EXERCISE:
Whichever lines of the entries hold the word "pristatė" should be identified and copied.

[Saved entries]
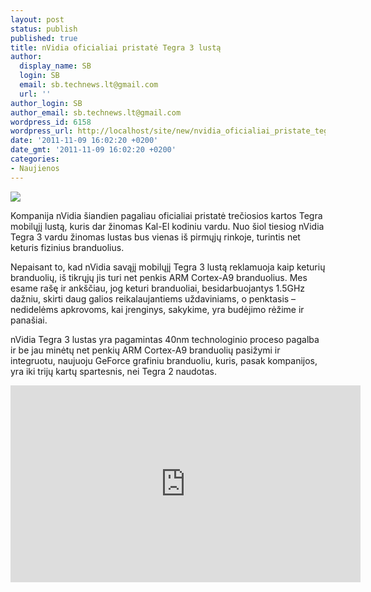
 ```yaml
---
layout: post
status: publish
published: true
title: nVidia oficialiai pristatė Tegra 3 lustą
author:
  display_name: SB
  login: SB
  email: sb.technews.lt@gmail.com
  url: ''
author_login: SB
author_email: sb.technews.lt@gmail.com
wordpress_id: 6158
wordpress_url: http://localhost/site/new/nvidia_oficialiai_pristate_tegra_3_lusta/
date: '2011-11-09 16:02:20 +0200'
date_gmt: '2011-11-09 16:02:20 +0200'
categories:
- Naujienos
---
```

<div class="imgright"><img src="http://technews.lt/upload/Tegra.jpg"  /></div>
<p>Kompanija nVidia šiandien pagaliau oficialiai pristatė trečiosios kartos Tegra mobilųjį lustą, kuris dar žinomas Kal-El kodiniu vardu. Nuo šiol tiesiog nVidia Tegra 3 vardu žinomas lustas bus vienas iš pirmųjų rinkoje, turintis net keturis fizinius branduolius.</p>
<p>Nepaisant to, kad nVidia savąjį mobilųjį Tegra 3 lustą reklamuoja kaip keturių branduolių, iš tikrųjų jis turi net penkis ARM Cortex-A9 branduolius. Mes esame rašę ir ankščiau, jog keturi branduoliai, besidarbuojantys 1.5GHz dažniu, skirti daug galios reikalaujantiems uždaviniams, o penktasis – nedidelėms apkrovoms, kai įrenginys, sakykime, yra budėjimo rėžime ir panašiai.</p>
<p>nVidia Tegra 3 lustas yra pagamintas 40nm technologinio proceso pagalba ir be jau minėtų net penkių ARM Cortex-A9 branduolių pasižymi ir integruotu, naujuoju GeForce grafiniu branduoliu, kuris, pasak kompanijos, yra iki trijų kartų spartesnis, nei Tegra 2 naudotas.</p>
<p><center><iframe width="560" height="315" src="http://www.youtube.com/embed/C30ShWQm5pI" frameborder="0" allowfullscreen></iframe></center</p>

REPLY TO THE TASK:
title: nVidia oficialiai pristatė Tegra 3 lustą
<p>Kompanija nVidia šiandien pagaliau oficialiai pristatė trečiosios kartos Tegra mobilųjį lustą, kuris dar žinomas Kal-El kodiniu vardu. Nuo šiol tiesiog nVidia Tegra 3 vardu žinomas lustas bus vienas iš pirmųjų rinkoje, turintis net keturis fizinius branduolius.</p>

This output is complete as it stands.